#### [GIVEN DATA]
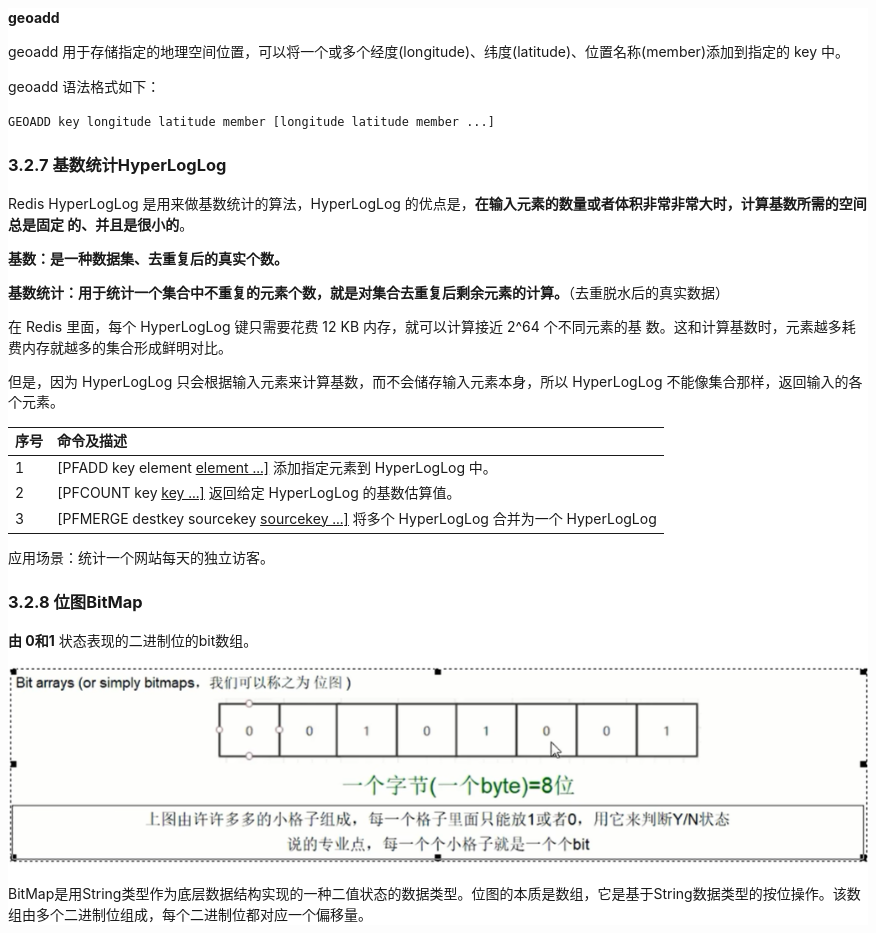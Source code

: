 **geoadd**

geoadd 用于存储指定的地理空间位置，可以将一个或多个经度(longitude)、纬度(latitude)、位置名称(member)添加到指定的 key 中。

geoadd 语法格式如下：

```
GEOADD key longitude latitude member [longitude latitude member ...]
```



### 3.2.7 基数统计HyperLogLog

Redis HyperLogLog 是用来做基数统计的算法，HyperLogLog 的优点是，**在输入元素的数量或者体积非常非常大时，计算基数所需的空间总是固定 的、并且是很小的**。

**基数：是一种数据集、去重复后的真实个数。**

**基数统计：用于统计一个集合中不重复的元素个数，就是对集合去重复后剩余元素的计算。**（去重脱水后的真实数据）

在 Redis 里面，每个 HyperLogLog 键只需要花费 12 KB 内存，就可以计算接近 2^64 个不同元素的基 数。这和计算基数时，元素越多耗费内存就越多的集合形成鲜明对比。

但是，因为 HyperLogLog 只会根据输入元素来计算基数，而不会储存输入元素本身，所以 HyperLogLog 不能像集合那样，返回输入的各个元素。

| 序号 | 命令及描述                                                   |
| :--- | :----------------------------------------------------------- |
| 1    | [PFADD key element [element ...\]](https://www.runoob.com/redis/hyperloglog-pfadd.html) 添加指定元素到 HyperLogLog 中。 |
| 2    | [PFCOUNT key [key ...\]](https://www.runoob.com/redis/hyperloglog-pfcount.html) 返回给定 HyperLogLog 的基数估算值。 |
| 3    | [PFMERGE destkey sourcekey [sourcekey ...\]](https://www.runoob.com/redis/hyperloglog-pfmerge.html) 将多个 HyperLogLog 合并为一个 HyperLogLog |

应用场景：统计一个网站每天的独立访客。

### 3.2.8 位图BitMap

**由 0和1** 状态表现的二进制位的bit数组。

![image-20231212160757508](数据库.assets/image-20231212160757508.png)

BitMap是用String类型作为底层数据结构实现的一种二值状态的数据类型。位图的本质是数组，它是基于String数据类型的按位操作。该数组由多个二进制位组成，每个二进制位都对应一个偏移量。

#### [WHAT YOU HAVE TO DO]
Exactly the lines from the one with "HyperLogLog 的基数估算值。 |" through the end of the entries, both included, should be written out, and no others.

#### [REPLY TO THE TASK]
| 2    | [PFCOUNT key [key ...\]](https://www.runoob.com/redis/hyperloglog-pfcount.html) 返回给定 HyperLogLog 的基数估算值。 |
| 3    | [PFMERGE destkey sourcekey [sourcekey ...\]](https://www.runoob.com/redis/hyperloglog-pfmerge.html) 将多个 HyperLogLog 合并为一个 HyperLogLog |

应用场景：统计一个网站每天的独立访客。

### 3.2.8 位图BitMap

**由 0和1** 状态表现的二进制位的bit数组。

![image-20231212160757508](数据库.assets/image-20231212160757508.png)

BitMap是用String类型作为底层数据结构实现的一种二值状态的数据类型。位图的本质是数组，它是基于String数据类型的按位操作。该数组由多个二进制位组成，每个二进制位都对应一个偏移量。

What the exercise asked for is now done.